In the face of the climate change-led extreme heatwaves, attribution science should focus on upper limits of adaptation and prepare communities for unknown climatic extremes of the future, the scientists specialising in attribution science, a field of research which helps understand if an extreme weather event happened due to the climate crisis, wrote in Springer journal on Monday.
“Citizens in many countries are now experiencing record-smashing heatwaves that were intensified due to anthropogenic climate change. Whether today’s most impactful heatwaves could have occurred in a pre-industrial climate, traditionally a central focus of attribution research, is fast becoming an obsolete question. The next frontier for attribution science is to inform adaptation decision-making in the face of unprecedented future heat,” the essay in Springer journal by scientists from New Zealand Climate Change Research Institute, Victoria University of Wellington; Center for Health and the Global Environment, University of Washington; and Grantham Institute, Imperial College London said.

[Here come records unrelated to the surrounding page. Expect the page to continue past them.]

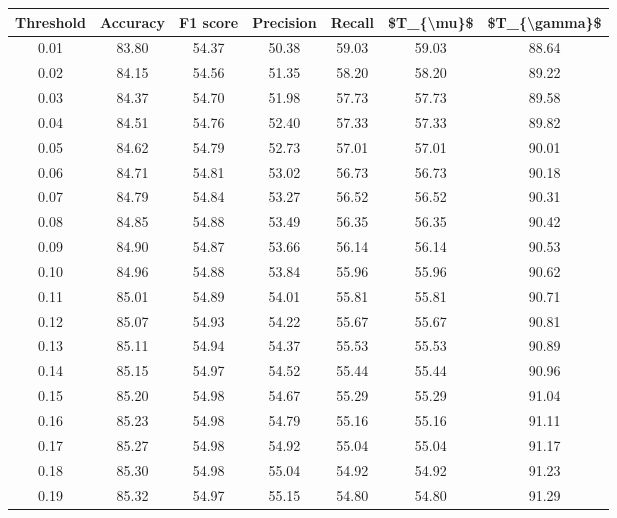\begin{tabular}{|c|c|c|c|c|c|c|}
\hline
 Threshold &  Accuracy &  F1 score &  Precision &  Recall &  \$T\_\{\textbackslash mu\}\$ &  \$T\_\{\textbackslash gamma\}\$ \\
\hline
      0.01 &     83.80 &     54.37 &      50.38 &   59.03 &      59.03 &         88.64 \\
      0.02 &     84.15 &     54.56 &      51.35 &   58.20 &      58.20 &         89.22 \\
      0.03 &     84.37 &     54.70 &      51.98 &   57.73 &      57.73 &         89.58 \\
      0.04 &     84.51 &     54.76 &      52.40 &   57.33 &      57.33 &         89.82 \\
      0.05 &     84.62 &     54.79 &      52.73 &   57.01 &      57.01 &         90.01 \\
      0.06 &     84.71 &     54.81 &      53.02 &   56.73 &      56.73 &         90.18 \\
      0.07 &     84.79 &     54.84 &      53.27 &   56.52 &      56.52 &         90.31 \\
      0.08 &     84.85 &     54.88 &      53.49 &   56.35 &      56.35 &         90.42 \\
      0.09 &     84.90 &     54.87 &      53.66 &   56.14 &      56.14 &         90.53 \\
      0.10 &     84.96 &     54.88 &      53.84 &   55.96 &      55.96 &         90.62 \\
      0.11 &     85.01 &     54.89 &      54.01 &   55.81 &      55.81 &         90.71 \\
      0.12 &     85.07 &     54.93 &      54.22 &   55.67 &      55.67 &         90.81 \\
      0.13 &     85.11 &     54.94 &      54.37 &   55.53 &      55.53 &         90.89 \\
      0.14 &     85.15 &     54.97 &      54.52 &   55.44 &      55.44 &         90.96 \\
      0.15 &     85.20 &     54.98 &      54.67 &   55.29 &      55.29 &         91.04 \\
      0.16 &     85.23 &     54.98 &      54.79 &   55.16 &      55.16 &         91.11 \\
      0.17 &     85.27 &     54.98 &      54.92 &   55.04 &      55.04 &         91.17 \\
      0.18 &     85.30 &     54.98 &      55.04 &   54.92 &      54.92 &         91.23 \\
      0.19 &     85.32 &     54.97 &      55.15 &   54.80 &      54.80 &         91.29 \\

\end{tabular}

The heatwave spell over India began in March. It lasted from March 11 to 19, March 27 to April 12, April 17 to 19, and April 26 to 30. In April, several parts of northwest India recorded temperatures above 45°C. Around 14 stations in different parts of the country made temperature records in April. India, on average, recorded its warmest March days in 121 years with the maximum temperature across the country clocking in at 1.86°C above normal, an analysis by IMD had shown. Northwest and central India have experienced the hottest April this season in 122 years.
“Attribution studies have been crucial in demonstrating that extreme weather events in several regions, particularly heatwaves, floods, and cyclones are occurring due to climate change. Now, we are past the phase of asking if each of these extreme weather events is due to climate change and focus on mitigation and adaptation. The question has become obsolete and a frequent distraction from working towards climate change solutions. The frequency, intensity, duration, and area covered by these heatwaves are increasing and set to intensify further in the future, and there is sufficient data and research to establish that,” said Mathew Roxy Koll, climate scientist at Indian Institute of Tropical Meteorology responding to the essay.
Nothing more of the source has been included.